# Raw data:
* * *
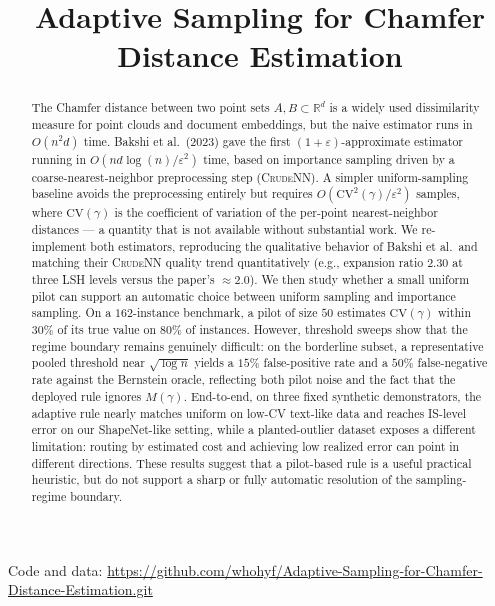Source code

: \documentclass[conference]{IEEEtran}
\title{Adaptive Sampling for Chamfer Distance Estimation}
\author{
\IEEEauthorblockN{Cody Jiang}
\IEEEauthorblockA{
New York University\\
cody.jiang@nyu.edu}
\and
\IEEEauthorblockN{Yifan Hu}
\IEEEauthorblockA{
New York University\\
yh6416@nyu.edu}
}
\begin{document}
\maketitle

\begin{center}
\small
Code and data: \url{https://github.com/whohyf/Adaptive-Sampling-for-Chamfer-Distance-Estimation.git}
\end{center}

\begin{abstract}
The Chamfer distance between two point sets $A, B \subset \mathbb{R}^d$
is a widely used dissimilarity measure for point clouds and document
embeddings, but the naive estimator runs in $O(n^2 d)$ time. Bakshi
et al.\ (2023) gave the first $(1{+}\varepsilon)$-approximate estimator
running in $O(nd \log(n)/\varepsilon^2)$ time, based on importance
sampling driven by a coarse-nearest-neighbor preprocessing step
(\textsc{CrudeNN}). A simpler uniform-sampling baseline avoids the
preprocessing entirely but requires
$O(\mathrm{CV}^2(\gamma)/\varepsilon^2)$ samples, where
$\mathrm{CV}(\gamma)$ is the coefficient of variation of the per-point
nearest-neighbor distances --- a quantity that is not available
without substantial work. We re-implement both estimators, reproducing
the qualitative behavior of Bakshi et al.\ and matching their
\textsc{CrudeNN} quality trend quantitatively
(e.g., expansion ratio $2.30$ at three LSH levels versus the paper's
$\approx 2.0$). We then study whether a small uniform pilot can
support an automatic choice between uniform sampling and importance
sampling. On a $162$-instance benchmark, a pilot of size $50$
estimates $\mathrm{CV}(\gamma)$ within $30\%$ of its true value on
$80\%$ of instances. However, threshold sweeps show that the regime
boundary remains genuinely difficult: on the borderline subset, a
representative pooled threshold near $\sqrt{\log n}$ yields a
$15\%$ false-positive rate and a $50\%$ false-negative rate against
the Bernstein oracle, reflecting both pilot noise and the fact that
the deployed rule ignores $M(\gamma)$. End-to-end, on three fixed
synthetic demonstrators, the adaptive rule nearly matches uniform on
low-CV text-like data and reaches IS-level error on our ShapeNet-like
setting, while a planted-outlier dataset exposes a different
limitation: routing by estimated cost and achieving low realized error
can point in different directions. These results suggest that a
pilot-based rule is a useful practical heuristic, but do not support a
sharp or fully automatic resolution of the sampling-regime boundary.
\end{abstract}
\end{document}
* * *
# The problem:
All that is wanted is the stretch of lines above from the one containing "of the per-point" through the one containing "false-negative rate against", duplicated exactly.

# Response for this exercise:
$\mathrm{CV}(\gamma)$ is the coefficient of variation of the per-point
nearest-neighbor distances --- a quantity that is not available
without substantial work. We re-implement both estimators, reproducing
the qualitative behavior of Bakshi et al.\ and matching their
\textsc{CrudeNN} quality trend quantitatively
(e.g., expansion ratio $2.30$ at three LSH levels versus the paper's
$\approx 2.0$). We then study whether a small uniform pilot can
support an automatic choice between uniform sampling and importance
sampling. On a $162$-instance benchmark, a pilot of size $50$
estimates $\mathrm{CV}(\gamma)$ within $30\%$ of its true value on
$80\%$ of instances. However, threshold sweeps show that the regime
boundary remains genuinely difficult: on the borderline subset, a
representative pooled threshold near $\sqrt{\log n}$ yields a
$15\%$ false-positive rate and a $50\%$ false-negative rate against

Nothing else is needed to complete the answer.